ABINGDON, England — As Conservative Party leader William Hague made his way through the flock of the faithful at a lunchtime rally Tuesday and an emcee introduced "the next prime minister of Britain," even many of his supporters let out an involuntary guffaw.
The conservative Times of London newspaper had just thrown its support to the Labor Party for the first time ever, endorsing Prime Minister Tony Blair for a second term. The nation's leading betting house, Ladbrokes, had already closed its book on Thursday's election and said it had begun paying out on a Labor victory.
Even Hague, after presenting an ambitious plan Monday for his first days in office, had warned of the dangers of a Labor landslide.
"Well, he's trying hard," offered Tory voter Graham Gingell, 62.
Trying to the bitter end in a race he is said to be losing by between 13 and 20 percentage points.
Hague is undaunted, as he has been throughout a campaign in which the bald politician in Savile Row suits is simultaneously mocked as Britain's oldest 40-year-old and portrayed in cartoons as a fetus.
He rattled off a litany of reasons that British voters should turn their backs on Labor after four years and return power to the party of former Prime Minister Margaret Thatcher: Labor is all spin, no delivery. It has raised taxes, overwhelmed doctors and teachers with bureaucracy, gone soft on crime and neglected rural Britons, he said, barely drawing a breath. Now, it threatens to turn over more powers to Europeans in Brussels.
"We have two days to make sure we keep the pound," Hague said of the British currency, drawing applause in this Oxfordshire town's market square.
It was a mighty effort in a district of Parliament considered to be a safe Conservative seat until 1997, when Britain's third party, the Liberal Democrats, took it away in the electoral drubbing that ended 18 years of Tory rule.
But clearly it was not enough.
"I hope he knocks the Labor majority back," said Tory voter Peter Dixon, 47. "Realistically, it's too big a hurdle for the Conservatives to get back in. Look at the supporters here, the blue-rinse brigade. . . . My children are more with the Liberal Democrats."
Hague, whose mother gave him a membership in the Conservative Party for his 15th birthday, is an Oxford-educated Yorkshireman who speaks with a nasal, northern accent. He was 36 and a relatively inexperienced politician in 1997 when he assumed the leadership of a party in shambles after voters booted the Tories out of power and gave Labor 418 seats in the 659-member House of Commons. But he was as doggedly optimistic then as he is today.

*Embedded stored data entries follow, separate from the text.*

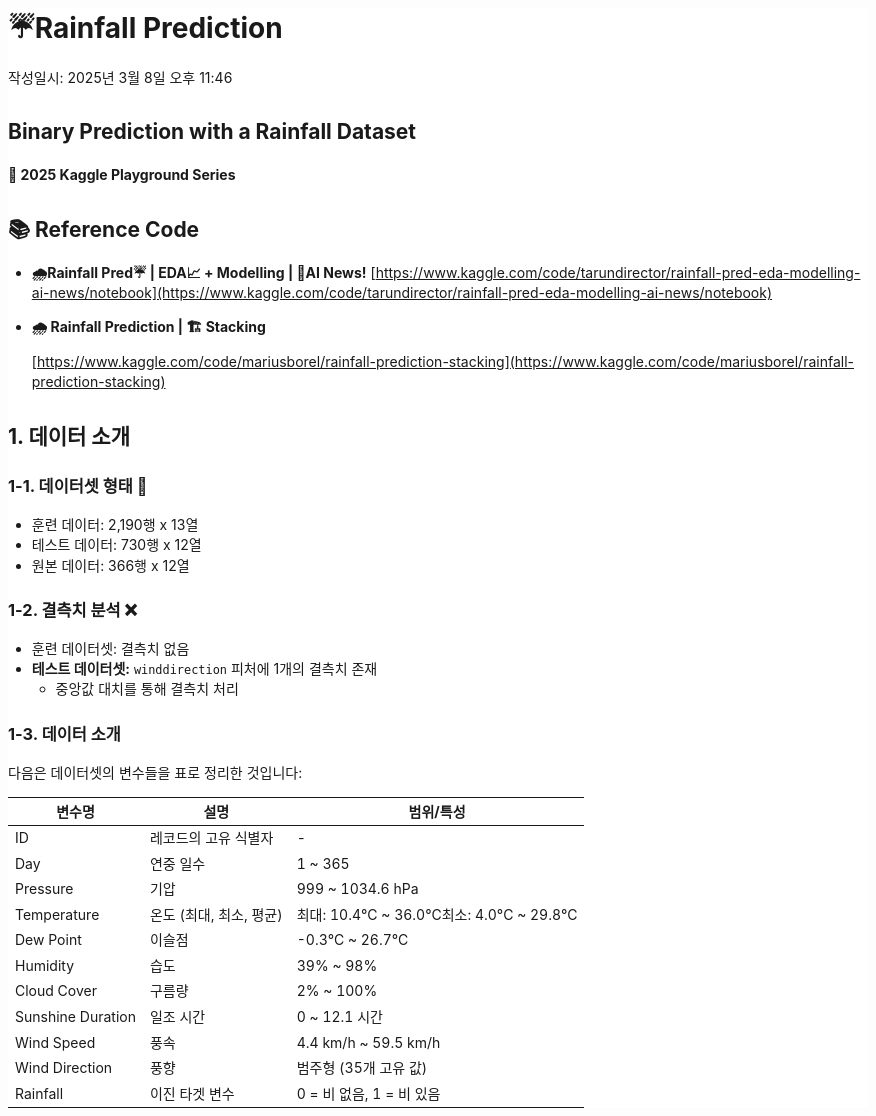 # ☔Rainfall Prediction

작성일시: 2025년 3월 8일 오후 11:46

## **Binary Prediction with a Rainfall Dataset**

**📂 2025 Kaggle Playground Series**

## **📚 Reference Code**

- **🌧️Rainfall Pred☔ | EDA📈 + Modelling | 🤖AI News!** [https://www.kaggle.com/code/tarundirector/rainfall-pred-eda-modelling-ai-news/notebook](https://www.kaggle.com/code/tarundirector/rainfall-pred-eda-modelling-ai-news/notebook)
- **🌧️ Rainfall Prediction | 🏗️ Stacking**
    
    [https://www.kaggle.com/code/mariusborel/rainfall-prediction-stacking](https://www.kaggle.com/code/mariusborel/rainfall-prediction-stacking)
    

## 1. 데이터 소개

### 1-1. 데이터셋 형태 📂

- 훈련 데이터: 2,190행 x 13열
- 테스트 데이터: 730행 x 12열
- 원본 데이터: 366행 x 12열

### 1-2. 결측치 분석 ❌

- 훈련 데이터셋: 결측치 없음
- **테스트 데이터셋:** `winddirection` 피처에 1개의 결측치 존재
    - 중앙값 대치를 통해 결측치 처리

### 1-3. 데이터 소개

다음은 데이터셋의 변수들을 표로 정리한 것입니다:

| **변수명** | **설명** | **범위/특성** |
| --- | --- | --- |
| ID | 레코드의 고유 식별자 | - |
| Day | 연중 일수 | 1 ~ 365 |
| Pressure | 기압 | 999 ~ 1034.6 hPa |
| Temperature | 온도 (최대, 최소, 평균) | 최대: 10.4°C ~ 36.0°C최소: 4.0°C ~ 29.8°C |
| Dew Point | 이슬점 | -0.3°C ~ 26.7°C |
| Humidity | 습도 | 39% ~ 98% |
| Cloud Cover | 구름량 | 2% ~ 100% |
| Sunshine Duration | 일조 시간 | 0 ~ 12.1 시간 |
| Wind Speed | 풍속 | 4.4 km/h ~ 59.5 km/h |
| Wind Direction | 풍향 | 범주형 (35개 고유 값) |
| Rainfall | 이진 타겟 변수 | 0 = 비 없음, 1 = 비 있음 |
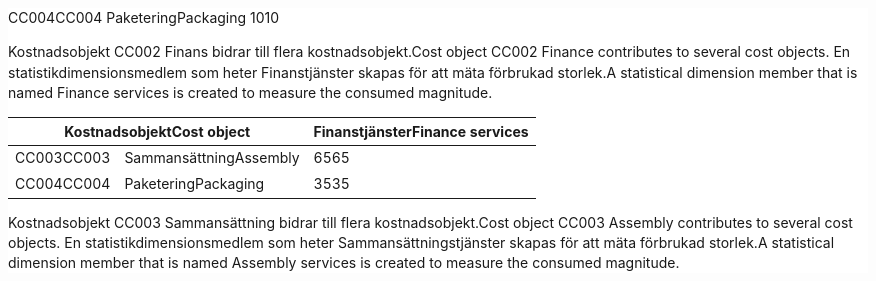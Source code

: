 <td><span data-ttu-id="5ced1-490">CC004</span><span class="sxs-lookup"><span data-stu-id="5ced1-490">CC004</span></span></td>
<td><span data-ttu-id="5ced1-491">Paketering</span><span class="sxs-lookup"><span data-stu-id="5ced1-491">Packaging</span></span></td>
<td><span data-ttu-id="5ced1-492">10</span><span class="sxs-lookup"><span data-stu-id="5ced1-492">10</span></span></td>
</tr>
</tbody>
</table>

<span data-ttu-id="5ced1-493">Kostnadsobjekt CC002 Finans bidrar till flera kostnadsobjekt.</span><span class="sxs-lookup"><span data-stu-id="5ced1-493">Cost object CC002 Finance contributes to several cost objects.</span></span> <span data-ttu-id="5ced1-494">En statistikdimensionsmedlem som heter Finanstjänster skapas för att mäta förbrukad storlek.</span><span class="sxs-lookup"><span data-stu-id="5ced1-494">A statistical dimension member that is named Finance services is created to measure the consumed magnitude.</span></span>

<table>
<thead>
<tr>
<th colspan="2"><span data-ttu-id="5ced1-495">Kostnadsobjekt</span><span class="sxs-lookup"><span data-stu-id="5ced1-495">Cost object</span></span></th>
<th><span data-ttu-id="5ced1-496">Finanstjänster</span><span class="sxs-lookup"><span data-stu-id="5ced1-496">Finance services</span></span></th>
</tr>
</thead>
<tbody>
<tr>
<td><span data-ttu-id="5ced1-497">CC003</span><span class="sxs-lookup"><span data-stu-id="5ced1-497">CC003</span></span></td>
<td><span data-ttu-id="5ced1-498">Sammansättning</span><span class="sxs-lookup"><span data-stu-id="5ced1-498">Assembly</span></span></td>
<td><span data-ttu-id="5ced1-499">65</span><span class="sxs-lookup"><span data-stu-id="5ced1-499">65</span></span></td>
</tr>
<tr>
<td><span data-ttu-id="5ced1-500">CC004</span><span class="sxs-lookup"><span data-stu-id="5ced1-500">CC004</span></span></td>
<td><span data-ttu-id="5ced1-501">Paketering</span><span class="sxs-lookup"><span data-stu-id="5ced1-501">Packaging</span></span></td>
<td><span data-ttu-id="5ced1-502">35</span><span class="sxs-lookup"><span data-stu-id="5ced1-502">35</span></span></td>
</tr>
</tbody>
</table>

<span data-ttu-id="5ced1-503">Kostnadsobjekt CC003 Sammansättning bidrar till flera kostnadsobjekt.</span><span class="sxs-lookup"><span data-stu-id="5ced1-503">Cost object CC003 Assembly contributes to several cost objects.</span></span> <span data-ttu-id="5ced1-504">En statistikdimensionsmedlem som heter Sammansättningstjänster skapas för att mäta förbrukad storlek.</span><span class="sxs-lookup"><span data-stu-id="5ced1-504">A statistical dimension member that is named Assembly services is created to measure the consumed magnitude.</span></span>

He was selected as a center-right leader and reorganized the party to make it more modern. He proved an able speaker who frequently outwitted Blair during the weekly questioning of the prime minister in the House of Commons.
But he has veered right on many issues, such as crime, immigration and particularly European integration--the last a concern that still divides the party. Critics charge that in the last four weeks, as in the last four years, Hague has appealed to the Tories' core rather than expanding their base.

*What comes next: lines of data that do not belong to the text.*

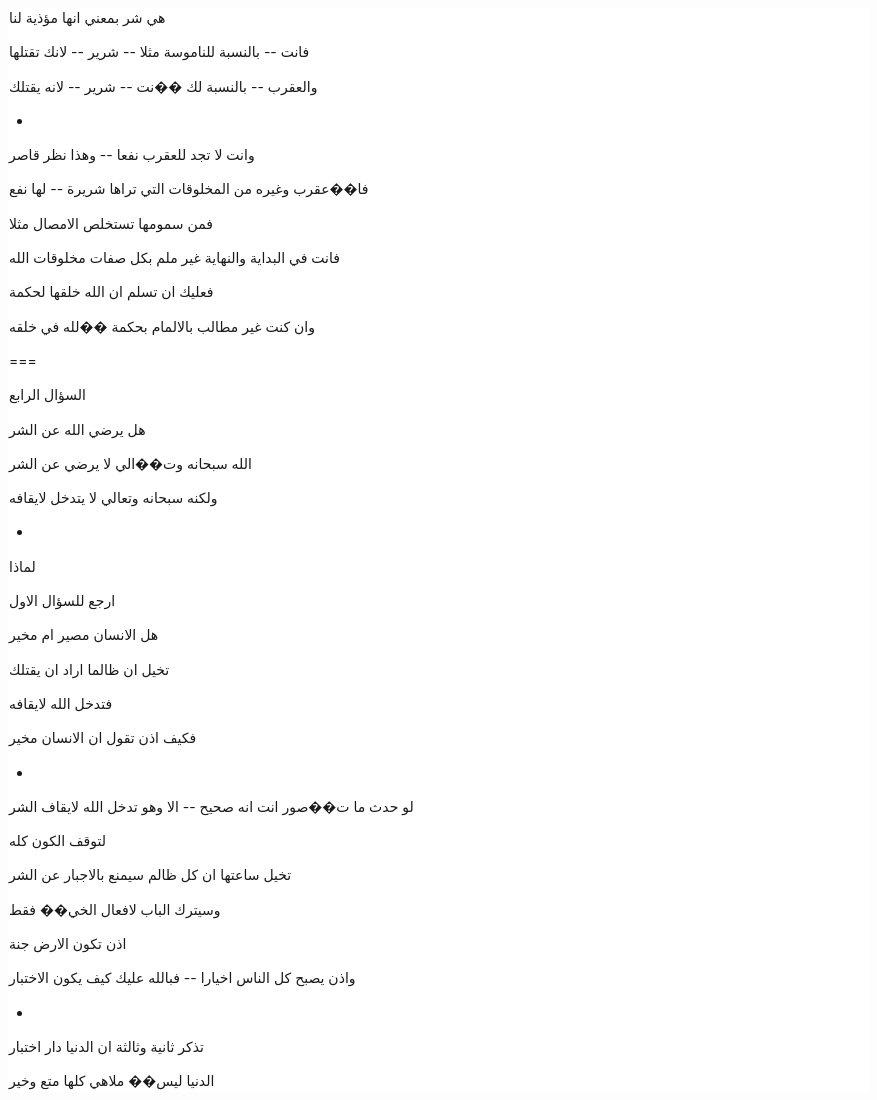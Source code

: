 هي شر بمعني انها مؤذية لنا

فانت -- بالنسبة للناموسة مثلا -- شرير -- لانك تقتلها

والعقرب -- بالنسبة لك ��نت -- شرير -- لانه يقتلك

-

وانت لا تجد للعقرب نفعا -- وهذا نظر قاصر

فا��عقرب وغيره من المخلوقات التي تراها شريرة -- لها نفع

فمن سمومها تستخلص الامصال مثلا

فانت في البداية والنهاية غير ملم بكل صفات مخلوقات الله

فعليك ان تسلم ان الله خلقها لحكمة

وان كنت غير مطالب بالالمام بحكمة ��لله في خلقه

===

السؤال الرابع

هل يرضي الله عن الشر

الله سبحانه وت��الي لا يرضي عن الشر

ولكنه سبحانه وتعالي لا يتدخل لايقافه

-

لماذا

ارجع للسؤال الاول

هل الانسان مصير ام مخير

تخيل ان ظالما اراد ان يقتلك

فتدخل الله لايقافه

فكيف اذن تقول ان الانسان مخير

-

لو حدث ما ت��صور انت انه صحيح -- الا وهو تدخل الله لايقاف
الشر

لتوقف الكون كله

تخيل ساعتها ان كل ظالم سيمنع بالاجبار عن الشر

وسيترك الباب لافعال الخي�� فقط

اذن تكون الارض جنة

واذن يصبح كل الناس اخيارا -- فبالله عليك كيف يكون الاختبار

-

تذكر ثانية وثالثة ان الدنيا دار اختبار

الدنيا ليس�� ملاهي كلها متع وخير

That seemed to be the case here in Abingdon.
"I am against joining the euro [currency] and I think that Europe really wants a superstate," said supporter Amie Barnes, 21, an Oxford student of modern history. "The Tory party is the only party really investing their spirit and time behind the pound."
Two of Hague's main problems are not of his own making. One is that Blair's party has moved to the right on many economic issues, stealing the Tories' policies out from under them.

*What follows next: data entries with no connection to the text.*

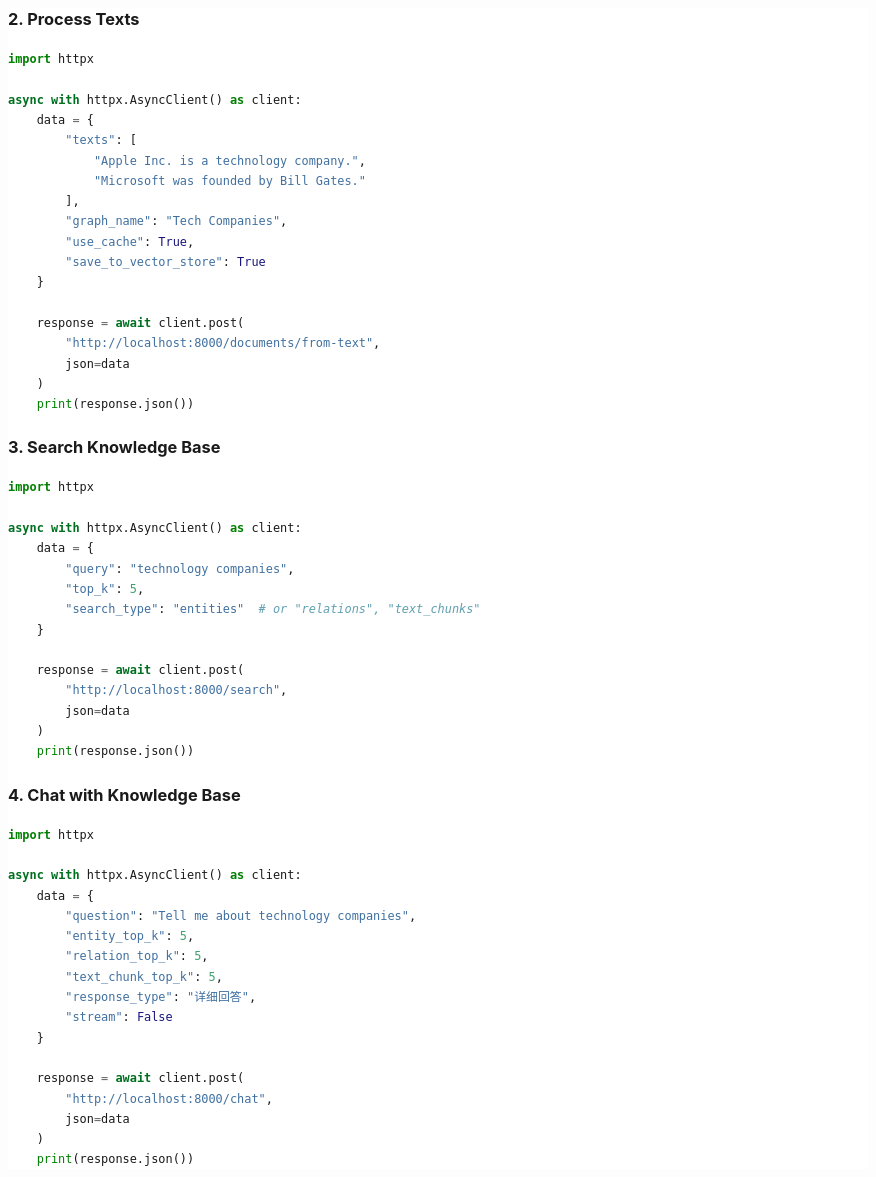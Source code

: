 ### 2. Process Texts

```python
import httpx

async with httpx.AsyncClient() as client:
    data = {
        "texts": [
            "Apple Inc. is a technology company.",
            "Microsoft was founded by Bill Gates."
        ],
        "graph_name": "Tech Companies",
        "use_cache": True,
        "save_to_vector_store": True
    }

    response = await client.post(
        "http://localhost:8000/documents/from-text",
        json=data
    )
    print(response.json())
```

### 3. Search Knowledge Base

```python
import httpx

async with httpx.AsyncClient() as client:
    data = {
        "query": "technology companies",
        "top_k": 5,
        "search_type": "entities"  # or "relations", "text_chunks"
    }

    response = await client.post(
        "http://localhost:8000/search",
        json=data
    )
    print(response.json())
```

### 4. Chat with Knowledge Base

```python
import httpx

async with httpx.AsyncClient() as client:
    data = {
        "question": "Tell me about technology companies",
        "entity_top_k": 5,
        "relation_top_k": 5,
        "text_chunk_top_k": 5,
        "response_type": "详细回答",
        "stream": False
    }

    response = await client.post(
        "http://localhost:8000/chat",
        json=data
    )
    print(response.json())
```
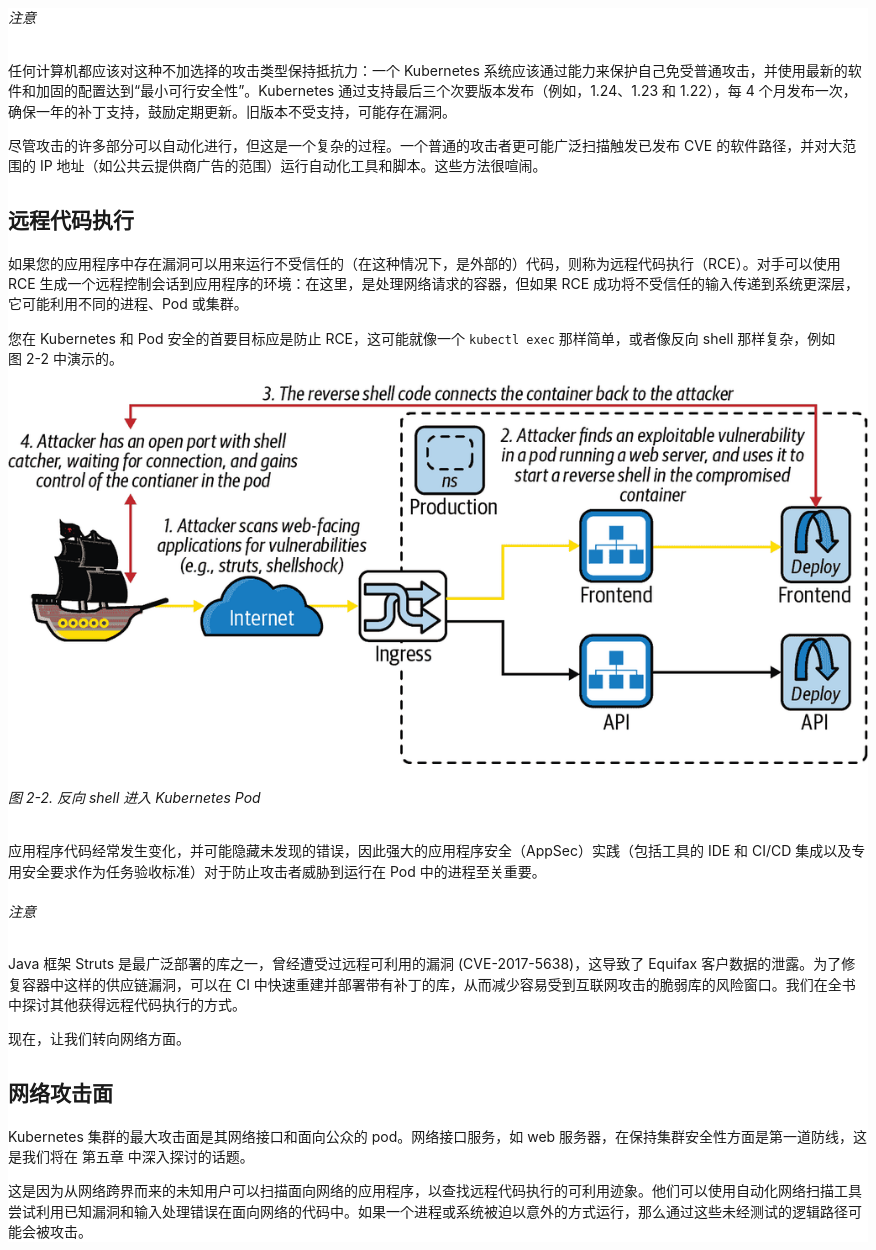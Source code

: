 ###### 注意

任何计算机都应该对这种不加选择的攻击类型保持抵抗力：一个 Kubernetes 系统应该通过能力来保护自己免受普通攻击，并使用最新的软件和加固的配置达到“最小可行安全性”。Kubernetes 通过支持最后三个次要版本发布（例如，1.24、1.23 和 1.22），每 4 个月发布一次，确保一年的补丁支持，鼓励定期更新。旧版本不受支持，可能存在漏洞。

尽管攻击的许多部分可以自动化进行，但这是一个复杂的过程。一个普通的攻击者更可能广泛扫描触发已发布 CVE 的软件路径，并对大范围的 IP 地址（如公共云提供商广告的范围）运行自动化工具和脚本。这些方法很喧闹。

## 远程代码执行

如果您的应用程序中存在漏洞可以用来运行不受信任的（在这种情况下，是外部的）代码，则称为远程代码执行（RCE）。对手可以使用 RCE 生成一个远程控制会话到应用程序的环境：在这里，是处理网络请求的容器，但如果 RCE 成功将不受信任的输入传递到系统更深层，它可能利用不同的进程、Pod 或集群。

您在 Kubernetes 和 Pod 安全的首要目标应是防止 RCE，这可能就像一个 `kubectl exec` 那样简单，或者像反向 shell 那样复杂，例如图 2-2 中演示的。

![haku 0202](img/haku_0202.png)

###### 图 2-2\. 反向 shell 进入 Kubernetes Pod

应用程序代码经常发生变化，并可能隐藏未发现的错误，因此强大的应用程序安全（AppSec）实践（包括工具的 IDE 和 CI/CD 集成以及专用安全要求作为任务验收标准）对于防止攻击者威胁到运行在 Pod 中的进程至关重要。

###### 注意

Java 框架 Struts 是最广泛部署的库之一，曾经遭受过远程可利用的漏洞 (CVE-2017-5638)，这导致了 Equifax 客户数据的泄露。为了修复容器中这样的供应链漏洞，可以在 CI 中快速重建并部署带有补丁的库，从而减少容易受到互联网攻击的脆弱库的风险窗口。我们在全书中探讨其他获得远程代码执行的方式。

现在，让我们转向网络方面。

## 网络攻击面

Kubernetes 集群的最大攻击面是其网络接口和面向公众的 pod。网络接口服务，如 web 服务器，在保持集群安全性方面是第一道防线，这是我们将在 第五章 中深入探讨的话题。

这是因为从网络跨界而来的未知用户可以扫描面向网络的应用程序，以查找远程代码执行的可利用迹象。他们可以使用自动化网络扫描工具尝试利用已知漏洞和输入处理错误在面向网络的代码中。如果一个进程或系统被迫以意外的方式运行，那么通过这些未经测试的逻辑路径可能会被攻击。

In endorsing Blair on Tuesday, the Times said: "After only four years, Labor has consolidated many elements of Thatcherism. The central tenets of the economic settlement of the 1980s--a fierce resistance to inflation, a recognition that taxation at a certain level inflicts more harm than good and a distrust of trade union power--are further entrenched today than they were four years ago."
The Financial Times, Britain's equivalent of the Wall Street Journal, also endorsed Blair on Tuesday.
Another problem for Hague is that while many centrist voters may not be thrilled with Blair or the slow progress his government has made on improving public services, they are willing to give him another four years to keep trying. If the Tories had 18 years, Labor should have eight to show what it can do, the thinking goes.
"They've been slow fulfilling their promises, but I'd like to see them in for another term," said first-time voter Emma Hughes, 19.
The kind of campaign he has run has also cost Hague, however. Not only has he been predicting victory and defeat at the same time, but he has focused on the issues of Europe--opposing the power of the European Union government in Brussels and the prospect of joining the euro--and on lowering taxes by more than $11 billion. Both routinely rank low on lists of voter concerns.